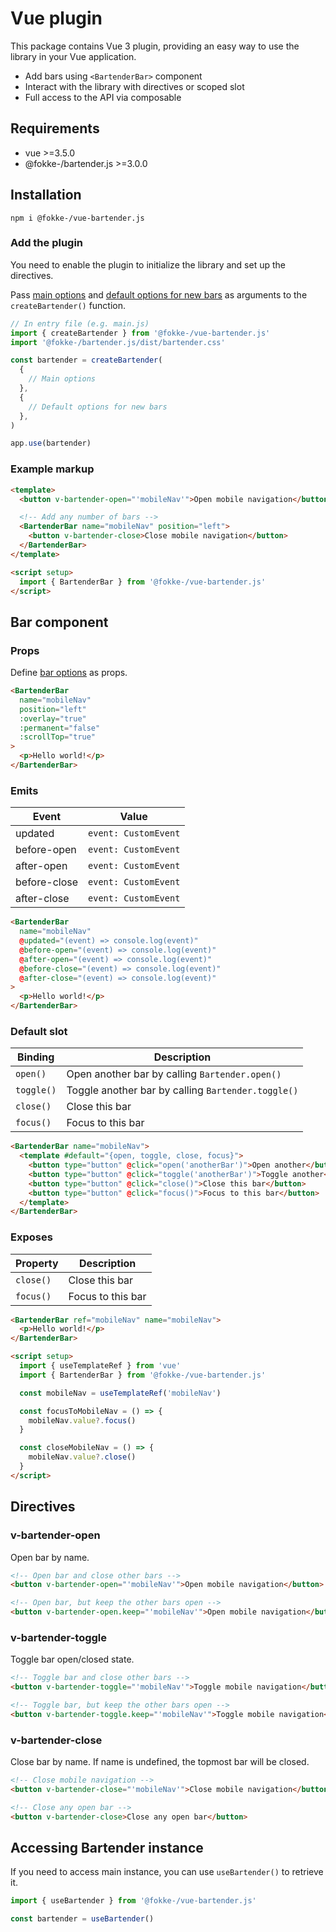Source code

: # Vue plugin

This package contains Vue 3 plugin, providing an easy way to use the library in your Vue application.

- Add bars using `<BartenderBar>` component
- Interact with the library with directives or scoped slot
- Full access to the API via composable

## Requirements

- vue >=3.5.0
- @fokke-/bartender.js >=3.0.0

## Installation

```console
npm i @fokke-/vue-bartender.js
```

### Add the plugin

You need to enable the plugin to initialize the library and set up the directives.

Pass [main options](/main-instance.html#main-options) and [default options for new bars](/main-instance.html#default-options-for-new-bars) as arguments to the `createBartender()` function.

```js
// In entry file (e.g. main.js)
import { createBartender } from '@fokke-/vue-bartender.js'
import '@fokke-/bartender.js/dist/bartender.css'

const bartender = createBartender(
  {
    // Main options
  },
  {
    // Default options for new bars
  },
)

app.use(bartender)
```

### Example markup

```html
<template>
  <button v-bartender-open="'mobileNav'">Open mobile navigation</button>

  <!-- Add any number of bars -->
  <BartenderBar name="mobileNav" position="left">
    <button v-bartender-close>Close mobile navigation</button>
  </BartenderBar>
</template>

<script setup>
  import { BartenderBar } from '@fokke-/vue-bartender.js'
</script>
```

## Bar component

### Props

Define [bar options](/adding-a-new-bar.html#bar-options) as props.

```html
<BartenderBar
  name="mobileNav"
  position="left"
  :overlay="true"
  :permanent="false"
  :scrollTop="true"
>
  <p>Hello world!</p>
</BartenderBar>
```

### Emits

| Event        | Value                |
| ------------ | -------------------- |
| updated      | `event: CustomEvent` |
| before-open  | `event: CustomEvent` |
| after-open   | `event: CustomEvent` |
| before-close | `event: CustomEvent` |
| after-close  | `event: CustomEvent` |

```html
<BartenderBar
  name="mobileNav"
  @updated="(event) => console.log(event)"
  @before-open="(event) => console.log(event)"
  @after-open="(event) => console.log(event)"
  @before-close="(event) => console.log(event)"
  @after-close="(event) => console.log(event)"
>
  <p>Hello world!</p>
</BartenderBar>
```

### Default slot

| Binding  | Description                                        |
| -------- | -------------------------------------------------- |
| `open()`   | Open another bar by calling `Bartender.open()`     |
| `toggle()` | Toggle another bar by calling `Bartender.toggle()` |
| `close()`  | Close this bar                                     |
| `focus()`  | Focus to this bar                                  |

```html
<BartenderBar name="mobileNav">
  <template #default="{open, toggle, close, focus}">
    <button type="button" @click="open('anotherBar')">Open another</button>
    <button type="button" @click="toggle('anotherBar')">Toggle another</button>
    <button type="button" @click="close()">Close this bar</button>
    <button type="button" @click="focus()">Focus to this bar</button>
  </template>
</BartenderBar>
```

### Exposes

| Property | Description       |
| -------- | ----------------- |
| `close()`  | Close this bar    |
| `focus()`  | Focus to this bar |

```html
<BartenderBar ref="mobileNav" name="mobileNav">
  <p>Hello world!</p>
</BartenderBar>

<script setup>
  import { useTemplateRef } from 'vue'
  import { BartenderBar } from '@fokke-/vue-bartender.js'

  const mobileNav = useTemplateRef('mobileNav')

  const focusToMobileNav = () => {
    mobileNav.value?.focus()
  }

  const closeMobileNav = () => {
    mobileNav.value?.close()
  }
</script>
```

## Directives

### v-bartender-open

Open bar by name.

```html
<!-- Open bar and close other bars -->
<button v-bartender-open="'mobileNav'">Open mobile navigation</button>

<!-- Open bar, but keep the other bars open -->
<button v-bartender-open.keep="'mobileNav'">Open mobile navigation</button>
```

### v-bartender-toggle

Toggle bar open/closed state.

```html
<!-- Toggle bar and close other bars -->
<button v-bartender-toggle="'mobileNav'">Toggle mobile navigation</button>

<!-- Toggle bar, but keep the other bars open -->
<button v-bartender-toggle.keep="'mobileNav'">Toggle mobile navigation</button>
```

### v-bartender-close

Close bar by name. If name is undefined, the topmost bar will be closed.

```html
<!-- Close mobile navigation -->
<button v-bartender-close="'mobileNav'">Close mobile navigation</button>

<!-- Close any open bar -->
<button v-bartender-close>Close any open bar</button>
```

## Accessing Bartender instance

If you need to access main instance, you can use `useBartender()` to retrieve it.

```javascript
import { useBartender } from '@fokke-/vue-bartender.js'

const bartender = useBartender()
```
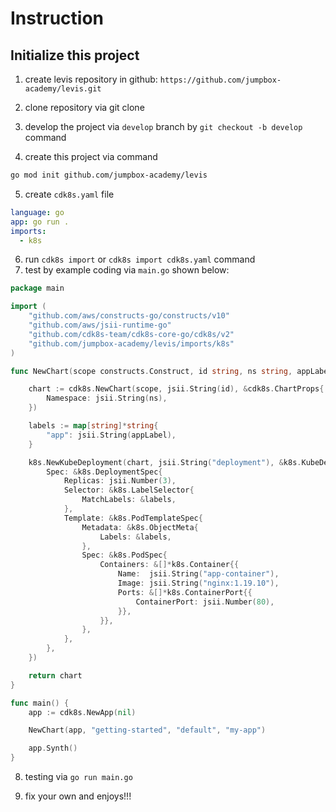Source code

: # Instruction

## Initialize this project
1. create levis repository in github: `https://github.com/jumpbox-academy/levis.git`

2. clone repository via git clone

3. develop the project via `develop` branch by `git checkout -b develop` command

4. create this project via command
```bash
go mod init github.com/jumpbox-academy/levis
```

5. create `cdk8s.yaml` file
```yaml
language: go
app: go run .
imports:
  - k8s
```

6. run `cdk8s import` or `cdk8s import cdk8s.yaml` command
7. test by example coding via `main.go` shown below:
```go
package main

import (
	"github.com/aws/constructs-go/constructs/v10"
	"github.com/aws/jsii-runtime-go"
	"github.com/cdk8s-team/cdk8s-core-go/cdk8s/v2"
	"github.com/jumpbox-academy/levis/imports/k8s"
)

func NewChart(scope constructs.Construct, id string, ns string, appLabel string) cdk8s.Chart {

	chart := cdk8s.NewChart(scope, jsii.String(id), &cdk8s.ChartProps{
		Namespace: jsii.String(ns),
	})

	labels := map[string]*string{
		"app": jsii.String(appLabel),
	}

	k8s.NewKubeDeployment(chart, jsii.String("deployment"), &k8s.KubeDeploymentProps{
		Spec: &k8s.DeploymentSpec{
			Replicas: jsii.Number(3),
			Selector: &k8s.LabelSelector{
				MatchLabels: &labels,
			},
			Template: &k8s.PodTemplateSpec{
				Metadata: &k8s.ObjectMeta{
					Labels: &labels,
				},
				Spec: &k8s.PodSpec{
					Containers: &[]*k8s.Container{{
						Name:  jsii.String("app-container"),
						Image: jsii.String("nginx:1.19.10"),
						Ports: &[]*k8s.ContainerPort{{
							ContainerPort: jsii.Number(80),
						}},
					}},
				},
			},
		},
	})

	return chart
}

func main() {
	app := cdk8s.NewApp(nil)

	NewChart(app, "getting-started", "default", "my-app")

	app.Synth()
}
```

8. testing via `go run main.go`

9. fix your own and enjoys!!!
********************
# WHAT IS REQUIRED
Restate the entries above word for word, and keep the pictures out.

# WRITTEN RESPONSE
Source code

: # Vue plugin

This package contains Vue 3 plugin, providing an easy way to use the library in your Vue application.

- Add bars using `<BartenderBar>` component
- Interact with the library with directives or scoped slot
- Full access to the API via composable

## Requirements

- vue >=3.5.0
- @fokke-/bartender.js >=3.0.0

## Installation

```console
npm i @fokke-/vue-bartender.js
```

### Add the plugin

You need to enable the plugin to initialize the library and set up the directives.

Pass [main options](/main-instance.html#main-options) and [default options for new bars](/main-instance.html#default-options-for-new-bars) as arguments to the `createBartender()` function.

```js
// In entry file (e.g. main.js)
import { createBartender } from '@fokke-/vue-bartender.js'
import '@fokke-/bartender.js/dist/bartender.css'

const bartender = createBartender(
  {
    // Main options
  },
  {
    // Default options for new bars
  },
)

app.use(bartender)
```

### Example markup

```html
<template>
  <button v-bartender-open="'mobileNav'">Open mobile navigation</button>

  <!-- Add any number of bars -->
  <BartenderBar name="mobileNav" position="left">
    <button v-bartender-close>Close mobile navigation</button>
  </BartenderBar>
</template>

<script setup>
  import { BartenderBar } from '@fokke-/vue-bartender.js'
</script>
```

## Bar component

### Props

Define [bar options](/adding-a-new-bar.html#bar-options) as props.

```html
<BartenderBar
  name="mobileNav"
  position="left"
  :overlay="true"
  :permanent="false"
  :scrollTop="true"
>
  <p>Hello world!</p>
</BartenderBar>
```

### Emits

| Event        | Value                |
| ------------ | -------------------- |
| updated      | `event: CustomEvent` |
| before-open  | `event: CustomEvent` |
| after-open   | `event: CustomEvent` |
| before-close | `event: CustomEvent` |
| after-close  | `event: CustomEvent` |

```html
<BartenderBar
  name="mobileNav"
  @updated="(event) => console.log(event)"
  @before-open="(event) => console.log(event)"
  @after-open="(event) => console.log(event)"
  @before-close="(event) => console.log(event)"
  @after-close="(event) => console.log(event)"
>
  <p>Hello world!</p>
</BartenderBar>
```

### Default slot

| Binding  | Description                                        |
| -------- | -------------------------------------------------- |
| `open()`   | Open another bar by calling `Bartender.open()`     |
| `toggle()` | Toggle another bar by calling `Bartender.toggle()` |
| `close()`  | Close this bar                                     |
| `focus()`  | Focus to this bar                                  |

```html
<BartenderBar name="mobileNav">
  <template #default="{open, toggle, close, focus}">
    <button type="button" @click="open('anotherBar')">Open another</button>
    <button type="button" @click="toggle('anotherBar')">Toggle another</button>
    <button type="button" @click="close()">Close this bar</button>
    <button type="button" @click="focus()">Focus to this bar</button>
  </template>
</BartenderBar>
```

### Exposes

| Property | Description       |
| -------- | ----------------- |
| `close()`  | Close this bar    |
| `focus()`  | Focus to this bar |

```html
<BartenderBar ref="mobileNav" name="mobileNav">
  <p>Hello world!</p>
</BartenderBar>

<script setup>
  import { useTemplateRef } from 'vue'
  import { BartenderBar } from '@fokke-/vue-bartender.js'

  const mobileNav = useTemplateRef('mobileNav')

  const focusToMobileNav = () => {
    mobileNav.value?.focus()
  }

  const closeMobileNav = () => {
    mobileNav.value?.close()
  }
</script>
```

## Directives

### v-bartender-open

Open bar by name.

```html
<!-- Open bar and close other bars -->
<button v-bartender-open="'mobileNav'">Open mobile navigation</button>

<!-- Open bar, but keep the other bars open -->
<button v-bartender-open.keep="'mobileNav'">Open mobile navigation</button>
```

### v-bartender-toggle

Toggle bar open/closed state.

```html
<!-- Toggle bar and close other bars -->
<button v-bartender-toggle="'mobileNav'">Toggle mobile navigation</button>

<!-- Toggle bar, but keep the other bars open -->
<button v-bartender-toggle.keep="'mobileNav'">Toggle mobile navigation</button>
```

### v-bartender-close

Close bar by name. If name is undefined, the topmost bar will be closed.

```html
<!-- Close mobile navigation -->
<button v-bartender-close="'mobileNav'">Close mobile navigation</button>

<!-- Close any open bar -->
<button v-bartender-close>Close any open bar</button>
```

## Accessing Bartender instance

If you need to access main instance, you can use `useBartender()` to retrieve it.

```javascript
import { useBartender } from '@fokke-/vue-bartender.js'

const bartender = useBartender()
```
Source code

: # Instruction

## Initialize this project
1. create levis repository in github: `https://github.com/jumpbox-academy/levis.git`

2. clone repository via git clone

3. develop the project via `develop` branch by `git checkout -b develop` command

4. create this project via command
```bash
go mod init github.com/jumpbox-academy/levis
```

5. create `cdk8s.yaml` file
```yaml
language: go
app: go run .
imports:
  - k8s
```

6. run `cdk8s import` or `cdk8s import cdk8s.yaml` command
7. test by example coding via `main.go` shown below:
```go
package main

import (
	"github.com/aws/constructs-go/constructs/v10"
	"github.com/aws/jsii-runtime-go"
	"github.com/cdk8s-team/cdk8s-core-go/cdk8s/v2"
	"github.com/jumpbox-academy/levis/imports/k8s"
)

func NewChart(scope constructs.Construct, id string, ns string, appLabel string) cdk8s.Chart {

	chart := cdk8s.NewChart(scope, jsii.String(id), &cdk8s.ChartProps{
		Namespace: jsii.String(ns),
	})

	labels := map[string]*string{
		"app": jsii.String(appLabel),
	}

	k8s.NewKubeDeployment(chart, jsii.String("deployment"), &k8s.KubeDeploymentProps{
		Spec: &k8s.DeploymentSpec{
			Replicas: jsii.Number(3),
			Selector: &k8s.LabelSelector{
				MatchLabels: &labels,
			},
			Template: &k8s.PodTemplateSpec{
				Metadata: &k8s.ObjectMeta{
					Labels: &labels,
				},
				Spec: &k8s.PodSpec{
					Containers: &[]*k8s.Container{{
						Name:  jsii.String("app-container"),
						Image: jsii.String("nginx:1.19.10"),
						Ports: &[]*k8s.ContainerPort{{
							ContainerPort: jsii.Number(80),
						}},
					}},
				},
			},
		},
	})

	return chart
}

func main() {
	app := cdk8s.NewApp(nil)

	NewChart(app, "getting-started", "default", "my-app")

	app.Synth()
}
```

8. testing via `go run main.go`

9. fix your own and enjoys!!!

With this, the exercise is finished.